_Data for processing:_
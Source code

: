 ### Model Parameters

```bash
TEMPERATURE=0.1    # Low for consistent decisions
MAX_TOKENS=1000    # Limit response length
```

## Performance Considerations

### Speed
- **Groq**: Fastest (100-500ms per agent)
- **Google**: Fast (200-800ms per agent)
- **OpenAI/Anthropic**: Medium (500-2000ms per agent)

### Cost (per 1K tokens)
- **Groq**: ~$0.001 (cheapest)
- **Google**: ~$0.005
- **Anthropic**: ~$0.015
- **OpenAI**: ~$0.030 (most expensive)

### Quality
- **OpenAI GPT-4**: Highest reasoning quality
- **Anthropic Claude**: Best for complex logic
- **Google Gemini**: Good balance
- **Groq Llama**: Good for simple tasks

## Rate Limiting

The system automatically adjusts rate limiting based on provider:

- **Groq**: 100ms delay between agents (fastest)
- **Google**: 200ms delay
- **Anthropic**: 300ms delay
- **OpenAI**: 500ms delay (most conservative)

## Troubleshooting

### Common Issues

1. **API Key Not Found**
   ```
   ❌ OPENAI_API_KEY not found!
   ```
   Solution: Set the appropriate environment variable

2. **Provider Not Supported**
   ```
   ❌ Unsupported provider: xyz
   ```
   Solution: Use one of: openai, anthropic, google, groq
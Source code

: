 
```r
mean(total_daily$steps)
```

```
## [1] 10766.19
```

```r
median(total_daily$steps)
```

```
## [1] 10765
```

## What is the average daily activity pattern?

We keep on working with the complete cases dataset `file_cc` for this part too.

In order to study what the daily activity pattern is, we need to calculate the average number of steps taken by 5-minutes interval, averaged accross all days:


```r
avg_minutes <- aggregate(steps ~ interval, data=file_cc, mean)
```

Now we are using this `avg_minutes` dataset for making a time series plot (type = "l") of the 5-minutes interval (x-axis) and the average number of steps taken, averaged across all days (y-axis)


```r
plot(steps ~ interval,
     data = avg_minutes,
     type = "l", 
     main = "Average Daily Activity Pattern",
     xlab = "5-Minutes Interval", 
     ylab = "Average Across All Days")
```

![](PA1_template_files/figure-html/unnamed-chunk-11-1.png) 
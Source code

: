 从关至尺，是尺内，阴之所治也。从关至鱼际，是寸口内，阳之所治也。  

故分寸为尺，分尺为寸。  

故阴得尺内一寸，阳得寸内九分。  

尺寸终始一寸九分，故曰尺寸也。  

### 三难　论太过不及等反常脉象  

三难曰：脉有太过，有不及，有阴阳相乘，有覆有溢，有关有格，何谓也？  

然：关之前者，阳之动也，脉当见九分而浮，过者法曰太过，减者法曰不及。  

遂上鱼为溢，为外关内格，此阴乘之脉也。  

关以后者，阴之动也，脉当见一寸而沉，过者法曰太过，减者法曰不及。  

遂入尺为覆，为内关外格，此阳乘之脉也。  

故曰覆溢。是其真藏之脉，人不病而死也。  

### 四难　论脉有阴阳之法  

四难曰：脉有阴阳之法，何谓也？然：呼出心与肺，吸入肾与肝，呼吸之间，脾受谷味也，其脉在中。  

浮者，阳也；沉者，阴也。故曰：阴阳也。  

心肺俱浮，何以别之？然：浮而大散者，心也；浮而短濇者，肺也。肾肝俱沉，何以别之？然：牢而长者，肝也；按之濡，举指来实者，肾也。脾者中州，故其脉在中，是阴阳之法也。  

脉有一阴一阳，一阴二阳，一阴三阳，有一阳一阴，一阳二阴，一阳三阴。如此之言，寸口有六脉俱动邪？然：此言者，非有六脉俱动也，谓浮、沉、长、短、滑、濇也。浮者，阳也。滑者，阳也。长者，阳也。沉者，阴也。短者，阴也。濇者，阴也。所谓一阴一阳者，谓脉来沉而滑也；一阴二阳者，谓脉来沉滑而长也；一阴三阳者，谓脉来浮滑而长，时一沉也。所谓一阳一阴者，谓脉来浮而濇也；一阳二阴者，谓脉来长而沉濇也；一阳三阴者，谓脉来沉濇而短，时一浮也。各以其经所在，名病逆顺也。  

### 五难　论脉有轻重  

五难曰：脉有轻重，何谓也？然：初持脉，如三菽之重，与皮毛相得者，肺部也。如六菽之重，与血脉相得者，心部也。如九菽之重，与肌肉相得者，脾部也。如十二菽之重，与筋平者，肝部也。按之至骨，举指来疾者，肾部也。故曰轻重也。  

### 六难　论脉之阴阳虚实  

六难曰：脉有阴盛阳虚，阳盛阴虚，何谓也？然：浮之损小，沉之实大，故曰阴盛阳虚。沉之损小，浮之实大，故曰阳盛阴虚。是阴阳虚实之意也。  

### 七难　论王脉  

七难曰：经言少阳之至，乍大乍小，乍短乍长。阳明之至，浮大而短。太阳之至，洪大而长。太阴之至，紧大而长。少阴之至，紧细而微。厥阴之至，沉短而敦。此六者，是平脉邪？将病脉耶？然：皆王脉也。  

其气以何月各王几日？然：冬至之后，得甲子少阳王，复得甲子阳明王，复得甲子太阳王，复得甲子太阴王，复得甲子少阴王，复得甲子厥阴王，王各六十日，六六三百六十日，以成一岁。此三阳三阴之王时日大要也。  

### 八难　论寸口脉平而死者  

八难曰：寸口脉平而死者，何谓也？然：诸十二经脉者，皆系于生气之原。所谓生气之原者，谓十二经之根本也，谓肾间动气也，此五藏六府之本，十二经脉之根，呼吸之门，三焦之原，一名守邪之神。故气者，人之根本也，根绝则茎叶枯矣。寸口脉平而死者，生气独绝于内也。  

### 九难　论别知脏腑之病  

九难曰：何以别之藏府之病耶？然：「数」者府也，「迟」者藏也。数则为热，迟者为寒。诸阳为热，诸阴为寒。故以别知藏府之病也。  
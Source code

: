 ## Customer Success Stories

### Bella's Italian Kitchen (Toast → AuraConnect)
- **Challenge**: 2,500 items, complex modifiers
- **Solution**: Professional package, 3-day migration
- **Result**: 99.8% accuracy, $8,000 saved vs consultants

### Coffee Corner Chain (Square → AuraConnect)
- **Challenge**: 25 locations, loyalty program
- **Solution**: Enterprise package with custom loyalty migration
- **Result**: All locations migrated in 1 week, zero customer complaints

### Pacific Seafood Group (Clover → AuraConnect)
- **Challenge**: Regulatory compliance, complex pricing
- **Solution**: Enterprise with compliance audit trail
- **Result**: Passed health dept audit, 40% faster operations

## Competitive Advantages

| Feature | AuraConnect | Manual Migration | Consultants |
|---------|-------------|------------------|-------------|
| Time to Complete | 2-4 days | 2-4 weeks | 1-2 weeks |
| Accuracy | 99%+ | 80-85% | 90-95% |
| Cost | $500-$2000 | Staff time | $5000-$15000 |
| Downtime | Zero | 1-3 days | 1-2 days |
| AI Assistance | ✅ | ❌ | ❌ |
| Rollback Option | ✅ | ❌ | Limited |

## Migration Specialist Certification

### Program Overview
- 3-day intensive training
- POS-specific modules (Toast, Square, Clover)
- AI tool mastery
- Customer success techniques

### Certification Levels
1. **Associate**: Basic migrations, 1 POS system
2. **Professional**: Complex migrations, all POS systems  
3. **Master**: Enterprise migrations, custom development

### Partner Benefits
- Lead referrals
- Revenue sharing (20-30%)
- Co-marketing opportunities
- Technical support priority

_Work instructions:_
Among the entries above, find the line with "- 3-day intensive training" and the line with "- Lead referrals"; give again exactly these two lines and all lines between them.

_Solution for this task:_
- 3-day intensive training
- POS-specific modules (Toast, Square, Clover)
- AI tool mastery
- Customer success techniques

### Certification Levels
1. **Associate**: Basic migrations, 1 POS system
2. **Professional**: Complex migrations, all POS systems  
3. **Master**: Enterprise migrations, custom development

### Partner Benefits
- Lead referrals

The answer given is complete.